The entries below should be set down again exactly, with every picture left out.
Working data Block Start
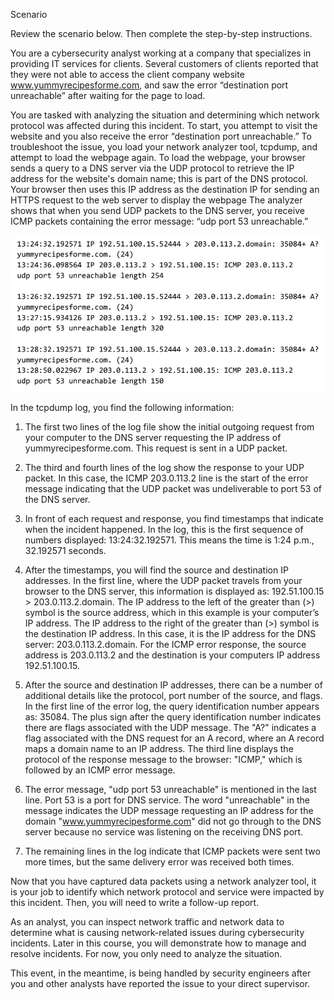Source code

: Scenario

Review the scenario below. Then complete the step-by-step instructions.

You are a cybersecurity analyst working at a company that specializes in providing IT services for clients. Several customers of clients reported that they were not
able to access the client company website www.yummyrecipesforme.com, and saw the error “destination port unreachable” after waiting for the page to load.

You are tasked with analyzing the situation and determining which network protocol was affected during this incident. To start, you attempt to visit the website and
you also receive the error “destination port unreachable.” To troubleshoot the issue, you load your network analyzer tool, tcpdump, and attempt to load the webpage again.
To load the webpage, your browser sends a query to a DNS server via the UDP protocol to retrieve the IP address for the website's domain name; this is part of the DNS protocol.
Your browser then uses this IP address as the destination IP for sending an HTTPS request to the web server to display the webpage  The analyzer shows that when you send UDP
packets to the DNS server, you receive ICMP packets containing the error message: “udp port 53 unreachable.”

![images](https://github.com/vicm1/GCC/blob/main/Analyze/Network%20Communication%20Protocols/image.png)

In the tcpdump log, you find the following information:

1. The first two lines of the log file show the initial outgoing request from your computer to the DNS server requesting the IP address of yummyrecipesforme.com.
This request is sent in a UDP packet.

2. The third and fourth lines of the log show the response to your UDP packet. In this case, the ICMP 203.0.113.2 line is the start of the error message indicating that
the UDP packet was undeliverable to port 53 of the DNS server.

3. In front of each request and response, you find timestamps that indicate when the incident happened. In the log, this is the first sequence of numbers
displayed: 13:24:32.192571. This means the time is 1:24 p.m., 32.192571 seconds.

4. After the timestamps, you will find the source and destination IP addresses. In the first line, where the UDP packet travels from your browser to the DNS server,
this information is displayed as: 192.51.100.15 > 203.0.113.2.domain. The IP address to the left of the greater than (>) symbol is the source address, which in this example is your
computer’s IP address. The IP address to the right of the greater than (>) symbol is the destination IP address. In this case, it is the IP address for the DNS server: 203.0.113.2.domain.
For the ICMP error response, the source address is 203.0.113.2 and the destination is your computers IP address 192.51.100.15.

5. After the source and destination IP addresses, there can be a number of additional details like the protocol, port number of the source, and flags.
In the first line of the error log, the query identification number appears as: 35084. The plus sign after the query identification number indicates there are flags associated
with the UDP message. The "A?" indicates a flag associated with the DNS request for an A record, where an A record maps a domain name to an IP address. The third line displays the
protocol of the response message to the browser: "ICMP," which is followed by an ICMP error message.

6. The error message, "udp port 53 unreachable" is mentioned in the last line. Port 53 is a port for DNS service. The word "unreachable" in the message indicates the UDP message
requesting an IP address for the domain "www.yummyrecipesforme.com" did not go through to the DNS server because no service was listening on the receiving DNS port.

7. The remaining lines in the log indicate that ICMP packets were sent two more times, but the same delivery error was received both times.

Now that you have captured data packets using a network analyzer tool, it is your job to identify which network protocol and service were impacted by this incident.
Then, you will need to write a follow-up report.

As an analyst, you can inspect network traffic and network data to determine what is causing network-related issues during cybersecurity incidents. Later in this
course, you will demonstrate how to manage and resolve incidents. For now, you only need to analyze the situation.

This event, in the meantime, is being handled by security engineers after you and other analysts have reported the issue to your direct supervisor.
Working data Block End
__Reply to the task__.
Source code

: Scenario

Review the scenario below. Then complete the step-by-step instructions.

You are a cybersecurity analyst working at a company that specializes in providing IT services for clients. Several customers of clients reported that they were not
able to access the client company website www.yummyrecipesforme.com, and saw the error “destination port unreachable” after waiting for the page to load.

You are tasked with analyzing the situation and determining which network protocol was affected during this incident. To start, you attempt to visit the website and
you also receive the error “destination port unreachable.” To troubleshoot the issue, you load your network analyzer tool, tcpdump, and attempt to load the webpage again.
To load the webpage, your browser sends a query to a DNS server via the UDP protocol to retrieve the IP address for the website's domain name; this is part of the DNS protocol.
Your browser then uses this IP address as the destination IP for sending an HTTPS request to the web server to display the webpage  The analyzer shows that when you send UDP
packets to the DNS server, you receive ICMP packets containing the error message: “udp port 53 unreachable.”

![images](https://github.com/vicm1/GCC/blob/main/Analyze/Network%20Communication%20Protocols/image.png)

In the tcpdump log, you find the following information:

1. The first two lines of the log file show the initial outgoing request from your computer to the DNS server requesting the IP address of yummyrecipesforme.com.
This request is sent in a UDP packet.

2. The third and fourth lines of the log show the response to your UDP packet. In this case, the ICMP 203.0.113.2 line is the start of the error message indicating that
the UDP packet was undeliverable to port 53 of the DNS server.

3. In front of each request and response, you find timestamps that indicate when the incident happened. In the log, this is the first sequence of numbers
displayed: 13:24:32.192571. This means the time is 1:24 p.m., 32.192571 seconds.

4. After the timestamps, you will find the source and destination IP addresses. In the first line, where the UDP packet travels from your browser to the DNS server,
this information is displayed as: 192.51.100.15 > 203.0.113.2.domain. The IP address to the left of the greater than (>) symbol is the source address, which in this example is your
computer’s IP address. The IP address to the right of the greater than (>) symbol is the destination IP address. In this case, it is the IP address for the DNS server: 203.0.113.2.domain.
For the ICMP error response, the source address is 203.0.113.2 and the destination is your computers IP address 192.51.100.15.

5. After the source and destination IP addresses, there can be a number of additional details like the protocol, port number of the source, and flags.
In the first line of the error log, the query identification number appears as: 35084. The plus sign after the query identification number indicates there are flags associated
with the UDP message. The "A?" indicates a flag associated with the DNS request for an A record, where an A record maps a domain name to an IP address. The third line displays the
protocol of the response message to the browser: "ICMP," which is followed by an ICMP error message.

6. The error message, "udp port 53 unreachable" is mentioned in the last line. Port 53 is a port for DNS service. The word "unreachable" in the message indicates the UDP message
requesting an IP address for the domain "www.yummyrecipesforme.com" did not go through to the DNS server because no service was listening on the receiving DNS port.

7. The remaining lines in the log indicate that ICMP packets were sent two more times, but the same delivery error was received both times.

Now that you have captured data packets using a network analyzer tool, it is your job to identify which network protocol and service were impacted by this incident.
Then, you will need to write a follow-up report.

As an analyst, you can inspect network traffic and network data to determine what is causing network-related issues during cybersecurity incidents. Later in this
course, you will demonstrate how to manage and resolve incidents. For now, you only need to analyze the situation.

This event, in the meantime, is being handled by security engineers after you and other analysts have reported the issue to your direct supervisor.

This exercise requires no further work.